Es kommt durchaus nicht darauf an, was man sammelt, sondern daß man sammelt.
Nur wer einen ausgewachsenen Spleen im Kopfe hat, besitzt eine Begabung zum
Sammeln.
Es gibt auch unter den Antiquitätenhändlern Sammler. Man erkennt sie daran, daß
sie nur höchst ungern etwas verkaufen. Meist helfen sie sich damit, daß sie ab und zu
einen Dilettanten mit einer Wertlosigkeit betrügen. Man kann davon leben.
Der Sammler, der seine Sammlung irgend jemand mit Stolz vorführt, ist noch ein
Anfänger oder bleibt unbegabt Zeit seines Lebens. Der echte Sammler lernt mit der
Zeit, daß es völlig wertlos und in der Regel enttäuschend ist, auf Verständnis oder etwa
gar auf Bewunderung anderer Menschen zu hoffen. Selbst Sammler sollten einander
lieber nicht verstehen.
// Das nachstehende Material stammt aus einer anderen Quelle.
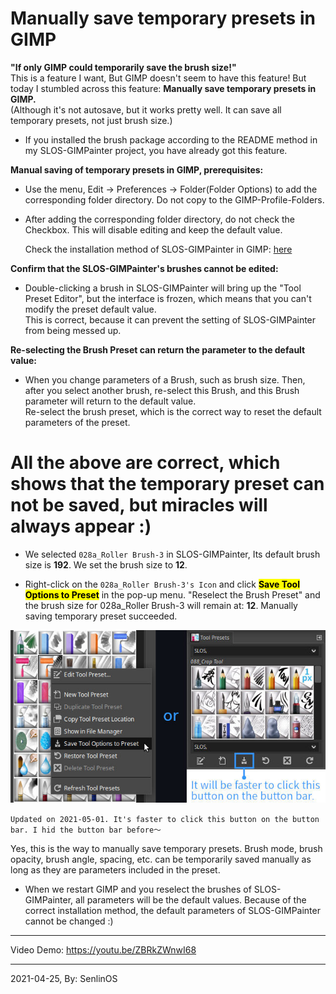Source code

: # Manually save temporary presets in GIMP

**"If only GIMP could temporarily save the brush size!"**
<br />This is a feature I want, But GIMP doesn't seem to have this feature! But today I stumbled across this feature: **Manually save temporary presets in GIMP.**
<br />(Although it's not autosave, but it works pretty well. It can save all temporary presets, not just brush size.)

- If you installed the brush package according to the README method in my SLOS-GIMPainter project, you have already got this feature.

**Manual saving of temporary presets in GIMP, prerequisites:**
- Use the menu, Edit -> Preferences -> Folder(Folder Options) to add the corresponding folder directory. Do not copy to the GIMP-Profile-Folders.
- After adding the corresponding folder directory, do not check the Checkbox. This will disable editing and keep the default value.

	Check the installation method of SLOS-GIMPainter in GIMP: [here](https://github.com/SenlinOS/SLOS-GIMPainter#installation)

**Confirm that the SLOS-GIMPainter's brushes cannot be edited:**

- Double-clicking a brush in SLOS-GIMPainter will bring up the "Tool Preset Editor", but the interface is frozen, which means that you can't modify the preset default value.
<br />This is correct, because it can prevent the setting of SLOS-GIMPainter from being messed up.

**Re-selecting the Brush Preset can return the parameter to the default value:**

- When you change parameters of a Brush, such as brush size. Then, after you select another brush, re-select this Brush, and this Brush parameter will return to the default value.
<br />Re-select the brush preset, which is the correct way to reset the default parameters of the preset.

# All the above are correct, which shows that the temporary preset can not be saved, but miracles will always appear :)

- We selected `028a_Roller Brush-3` in SLOS-GIMPainter, Its default brush size is **192**. We set the brush size to **12**.

- Right-click on the `028a_Roller Brush-3's Icon` and click <mark>**Save Tool Options to Preset**</mark> in the pop-up menu. "Reselect the Brush Preset" and the brush size for 028a_Roller Brush-3 will remain at: **12**. Manually saving temporary preset succeeded.

![temporary-presets](https://raw.githubusercontent.com/SenlinOS/databox/master/temporary-presets.jpg)

`Updated on 2021-05-01. It's faster to click this button on the button bar. I hid the button bar before～`

Yes, this is the way to manually save temporary presets. Brush mode, brush opacity, brush angle, spacing, etc. can be temporarily saved manually as long as they are parameters included in the preset.

- When we restart GIMP and you reselect the brushes of SLOS-GIMPainter, all parameters will be the default values. Because of the correct installation method, the default parameters of SLOS-GIMPainter cannot be changed :)

---

Video Demo: https://youtu.be/ZBRkZWnwI68

---

2021-04-25, By: SenlinOS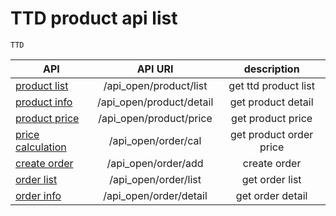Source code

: 
# TTD product api list

    TTD
    
| API                                   |         API URI       |    description          |
| --------------------------------------|:---------------------:|:-------------:|
| [product list](./product/ttd/list.md)        |  /api_open/product/list  |  get ttd product list      |
| [product info](./product/ttd/detail.md)        |  /api_open/product/detail  |  get product detail    |
| [product price](./product/ttd/price.md)        |  /api_open/product/price  |  get product price      |
| [price calculation](./order/ttd/upgrades.md)        |  /api_open/order/cal  |  get product order price       |
| [create order](./order/ttd/departure.md)        |  /api_open/order/add  |  create order      |
| [order list](./order/ttd/departure.md)        |  /api_open/order/list  |  get order list      |
| [order info](./order/ttd/departure.md)        |  /api_open/order/detail  |  get order detail      |
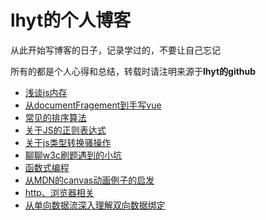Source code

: <h1>lhyt的个人博客</h1>
<p>从此开始写博客的日子，记录学过的，不要让自己忘记</p>
<p>所有的都是个人心得和总结，转载时请注明来源于<b>lhyt的github</b></p>
<ul>
<li><a href="https://github.com/lhyt/issue/issues/1">浅谈js内存</a></li>
<li><a href="https://github.com/lhyt/issue/issues/2">从documentFragement到手写vue</a></li>
<li><a href="https://github.com/lhyt/issue/issues/3">常见的排序算法</a></li>
<li><a href="https://github.com/lhyt/issue/issues/4">关于JS的正则表达式</a></li>
<li><a href="https://github.com/lhyt/issue/issues/5">关于js类型转换骚操作</a></li>
<li><a href="https://github.com/lhyt/issue/issues/6">聊聊w3c刷题遇到的小坑</a></li>  
<li><a href="https://github.com/lhyt/issue/issues/7">函数式编程</a></li>
<li><a href="https://github.com/lhyt/issue/issues/8">从MDN的canvas动画例子的启发</a></li>
<li><a href="https://github.com/lhyt/issue/issues/9">http、浏览器相关</a></li>
<li><a href="https://github.com/lhyt/issue/issues/10">从单向数据流深入理解双向数据绑定</a></li>
</ul>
Jeder Vergleich der eigenen Sammlung mit einer anderen ist
wie ein schleichendes Gift, das den Spaß verdirbt.
Die Stücke meiner kleinen Sammlung, die ich am innigsten liebe, sind die, die man
als geradezu lächerlich unpraktisch bezeichnen muß. Sie sind nicht einmal „schön".
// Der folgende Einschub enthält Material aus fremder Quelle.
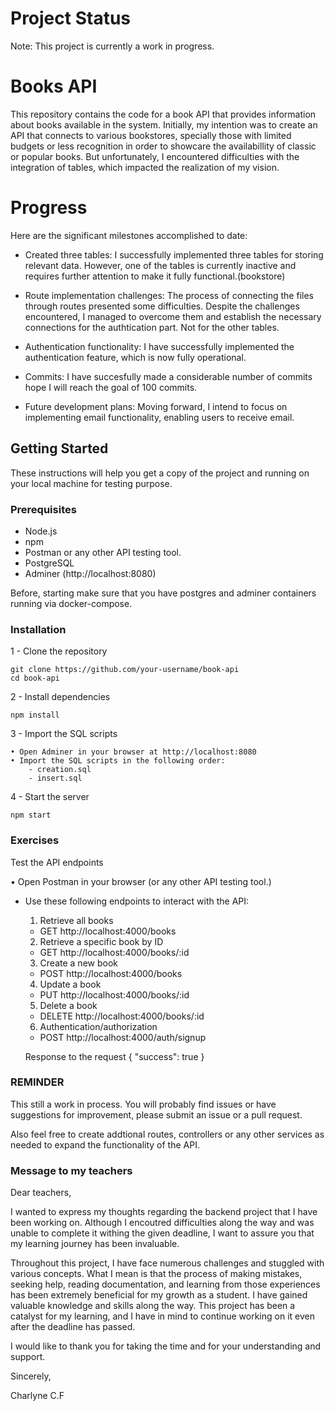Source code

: 
# Project Status

Note: This project is currently a work in progress.
# Books API

This repository contains the code for a book API that provides information about books available in the system. 
Initially, my intention was to create an API that connects to various bookstores, specially those with limited budgets or less recognition in order to showcare the availabillity of classic or popular books. But unfortunately, I encountered difficulties with the integration of tables, which impacted the realization of my vision.

# Progress 

Here are the significant milestones accomplished to date:

- Created three tables: I successfully implemented three tables for storing relevant data. However, one of the tables is currently inactive and requires further attention to make it fully functional.(bookstore)

- Route implementation challenges: The process of connecting the files through routes presented some difficulties. Despite the challenges encountered, I managed to overcome them and establish the necessary connections for the authtication part. Not for the other tables.

- Authentication functionality: I have successfully implemented the authentication feature, which is now fully operational.  

- Commits: I have succesfully made a considerable number of commits hope I will reach the goal of 100 commits. 

- Future development plans: Moving forward, I intend to focus on implementing email functionality, enabling users to receive  email.



## Getting Started

These instructions will help you get a copy of the project and running on your local machine for testing purpose.

### Prerequisites

- Node.js 
- npm 
- Postman or any other API testing tool.
- PostgreSQL
- Adminer (http://localhost:8080)

Before, starting make sure that you have postgres and adminer containers running via docker-compose.

### Installation

1 - Clone the repository
    
    git clone https://github.com/your-username/book-api
    cd book-api

2 - Install dependencies

    npm install

3 - Import the SQL scripts

    • Open Adminer in your browser at http://localhost:8080
    • Import the SQL scripts in the following order:
        - creation.sql
        - insert.sql

4 - Start the server

    npm start
### Exercises
Test the API endpoints

• Open Postman in your browser (or any other API testing tool.)

- Use these following endpoints to interact with the API:

    1. Retrieve all books

    - GET http://localhost:4000/books

    2. Retrieve a specific book by ID

    - GET http://localhost:4000/books/:id

    3. Create a new book

    - POST http://localhost:4000/books

    4. Update a book 

    - PUT http://localhost:4000/books/:id

    5. Delete a book 
    
    - DELETE http://localhost:4000/books/:id

    6. Authentication/authorization

    - POST http://localhost:4000/auth/signup
    
    Response to the request
        {
            "success": true
        }
### REMINDER

This still a work in process.
You will probably find issues or have suggestions for improvement, please submit an issue or a pull request.

Also feel free to create addtional routes, controllers or any other services as needed to expand the functionality of the API.


### Message to my teachers

Dear teachers,

I wanted to express my thoughts regarding the backend project that I have been working on. Although I encoutred difficulties along the way and was unable to complete it withing the given deadline, I want to assure you that my learning journey has been invaluable. 

Throughout this project, I have face numerous challenges and stuggled with various concepts. What I mean is that the process of making mistakes, seeking help, reading documentation, and learning from those experiences has been extremely beneficial for my growth as a student. I have gained valuable knowledge and skills along the way. This project has been a catalyst for my learning, and I have in mind to continue working on it even after the deadline has passed. 

I would like to thank you for taking the time and for your understanding and support.

Sincerely,

Charlyne C.F




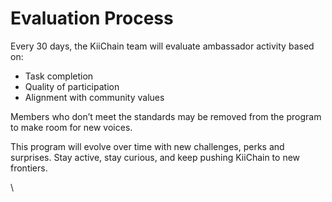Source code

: # Evaluation Process

Every 30 days, the KiiChain team will evaluate ambassador activity based on:

* Task completion
* Quality of participation
* Alignment with community values

Members who don’t meet the standards may be removed from the program to make room for new voices.

This program will evolve over time with new challenges, perks and surprises. Stay active, stay curious, and keep pushing KiiChain to new frontiers.

\
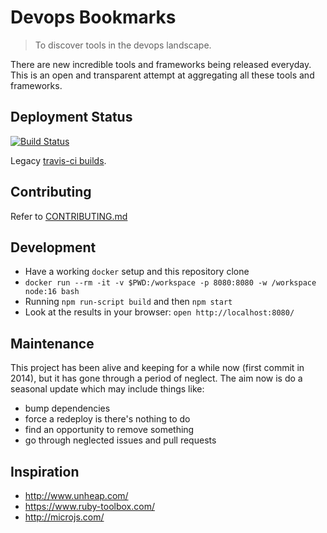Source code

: # Devops Bookmarks

> To discover tools in the devops landscape.

There are new incredible tools and frameworks being released everyday.
This is an open and transparent attempt at aggregating all these tools
and frameworks.

## Deployment Status

[![Build Status][build_image]][build_page]

Legacy [travis-ci builds][legacy_build_page].

[build_image]: https://github.com/devopsbookmarks/devopsbookmarks.com/actions/workflows/continuous-deployment.yaml/badge.svg
[build_page]: https://github.com/devopsbookmarks/devopsbookmarks.com/actions
[legacy_build_page]: https://travis-ci.org/github/devopsbookmarks/devopsbookmarks.com

## Contributing

Refer to [CONTRIBUTING.md][contributing_url]

[contributing_url]: https://github.com/devopsbookmarks/devopsbookmarks.com/blob/master/CONTRIBUTING.md

## Development

* Have a working `docker` setup and this repository clone
* `docker run --rm -it -v $PWD:/workspace -p 8080:8080 -w /workspace node:16 bash`
* Running `npm run-script build` and then `npm start`
* Look at the results in your browser: `open http://localhost:8080/`

## Maintenance

This project has been alive and keeping for a while now (first commit in 2014), but it has gone
through a period of neglect. The aim now is do a seasonal update which may include things like:

* bump dependencies
* force a redeploy is there's nothing to do
* find an opportunity to remove something
* go through neglected issues and pull requests

## Inspiration

* http://www.unheap.com/
* https://www.ruby-toolbox.com/
* http://microjs.com/
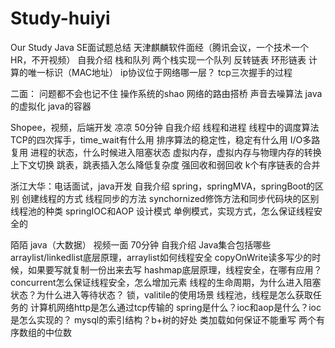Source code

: # Study-huiyi
Our Study
Java SE面试题总结
天津麒麟软件面经（腾讯会议，一个技术一个HR，不开视频）
自我介绍
栈和队列
两个栈实现一个队列
反转链表
环形链表
计算的唯一标识（MAC地址）
ip协议位于网络哪一层？
tcp三次握手的过程

二面：
问题都不会也记不住
操作系统的shao
网络的路由搭桥
声音去噪算法
java的虚拟化
java的容器




Shopee，视频，后端开发  凉凉    50分钟
自我介绍
线程和进程
线程中的调度算法
TCP的四次挥手，time_wait有什么用
排序算法的稳定性，稳定有什么用
I/O多路复用
进程的状态，什么时候进入阻塞状态
虚拟内存，虚拟内存与物理内存的转换
上下文切换
跳表，跳表插入怎么降低复杂度
强回收和弱回收
k个有序链表的合并


浙江大华：电话面试，java开发
自我介绍
spring，springMVA，springBoot的区别
创建线程的方式
线程同步的方法
synchornized修饰方法和同步代码块的区别
线程池的种类
springIOC和AOP
设计模式
单例模式，实现方式，怎么保证线程安全的


陌陌  java（大数据） 视频一面   70分钟
自我介绍
Java集合包括哪些
arraylist/linkedlist底层原理，arraylist如何线程安全 copyOnWrite读多写少的时候，如果要写就复制一份出来去写
hashmap底层原理，线程安全，在哪有应用？
concurrent怎么保证线程安全，怎么增加元素
线程的生命周期，为什么进入阻塞状态？为什么进入等待状态？
锁，valitile的使用场景
线程池，线程是怎么获取任务的
计算机网络http是怎么通过tcp传输的
spring是什么？ioc和aop是什么？ioc是怎么实现的？
mysql的索引结构？b+树的好处
类加载如何保证不能重写
两个有序数组的中位数

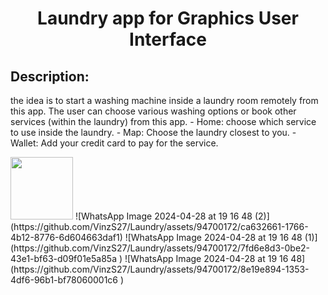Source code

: <h1 align="center" id="title">Laundry app for Graphics User Interface</h1>

<h2>Description:</h2>
<p id="description">the idea is to start a washing machine inside a laundry room remotely from this app. The user can choose various washing options or book other services (within the laundry) from this app.
- Home: choose which service to use inside the laundry.
- Map: Choose the laundry closest to you.
- Wallet: Add your credit card to pay for the service.</p>

<img src="https://github.com/VinzS27/Laundry/assets/94700172/ca632661-1766-4b12-8776-6d604663daf1" width="100" height="100">
![WhatsApp Image 2024-04-28 at 19 16 48 (2)](https://github.com/VinzS27/Laundry/assets/94700172/ca632661-1766-4b12-8776-6d604663daf1) 
![WhatsApp Image 2024-04-28 at 19 16 48 (1)](https://github.com/VinzS27/Laundry/assets/94700172/7fd6e8d3-0be2-43e1-bf63-d09f01e5a85a )
![WhatsApp Image 2024-04-28 at 19 16 48](https://github.com/VinzS27/Laundry/assets/94700172/8e19e894-1353-4df6-96b1-bf78060001c6 )

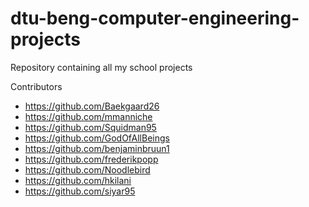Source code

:# dtu-beng-computer-engineering-projects
Repository containing all my school projects

Contributors
* https://github.com/Baekgaard26 
* https://github.com/mmanniche
* https://github.com/Squidman95
* https://github.com/GodOfAllBeings
* https://github.com/benjaminbruun1
* https://github.com/frederikpopp
* https://github.com/Noodlebird
* https://github.com/hkilani
* https://github.com/siyar95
Ist es nicht herrlich, daß da vor etwa hundert Jahren ein biederer Handwerker, nur um
einmal einen „anderen" Leuchter zu fabrizieren als den gewohnten, natürlichen Kerzen^
halter, sich schließlich eine Lösung für die Kerzenbefestigung ausgedacht hat, die in
ihrer Umständlichkeit und Zwecklosigkeit nicht zu übertreffen ist? Welcher vernünftige
Mensch würde je daran denken, einen Leuchter so einzurichten, daß die Kerze sich
notwendigerweise vertropfen muß, weil bei der schönen Konstruktion leider kein Platz
mehr für den zweckmäßigen breiten Rand blieb, der bei jedem anderen halbwegs ver*
nünftigen Leuchter die Tropfen auffängt... Gunther Haupt.
Wer eine Geschichte des Sammelns schreiben wollte, von den Schatzhäusern
germanischer Könige herab, über die Handschriften des Mittelalters, die Münzen,
Bilder und Statuten der Renaissance, die Kunstkammern, geschnittenen Kirschkerne
und das Porzellan des siebzehnten Jahrhunderts, die Tulpenzwiebeln und Conchylien
der Holländer, bis zu den zahllosen Gegenständen des modernen Sammeleifers — der
könnte manches Traurige und vieles Heitere aus dem Gesamtstreben der Menschheit
zur Anschauung bringen . .. Gustav Freytag.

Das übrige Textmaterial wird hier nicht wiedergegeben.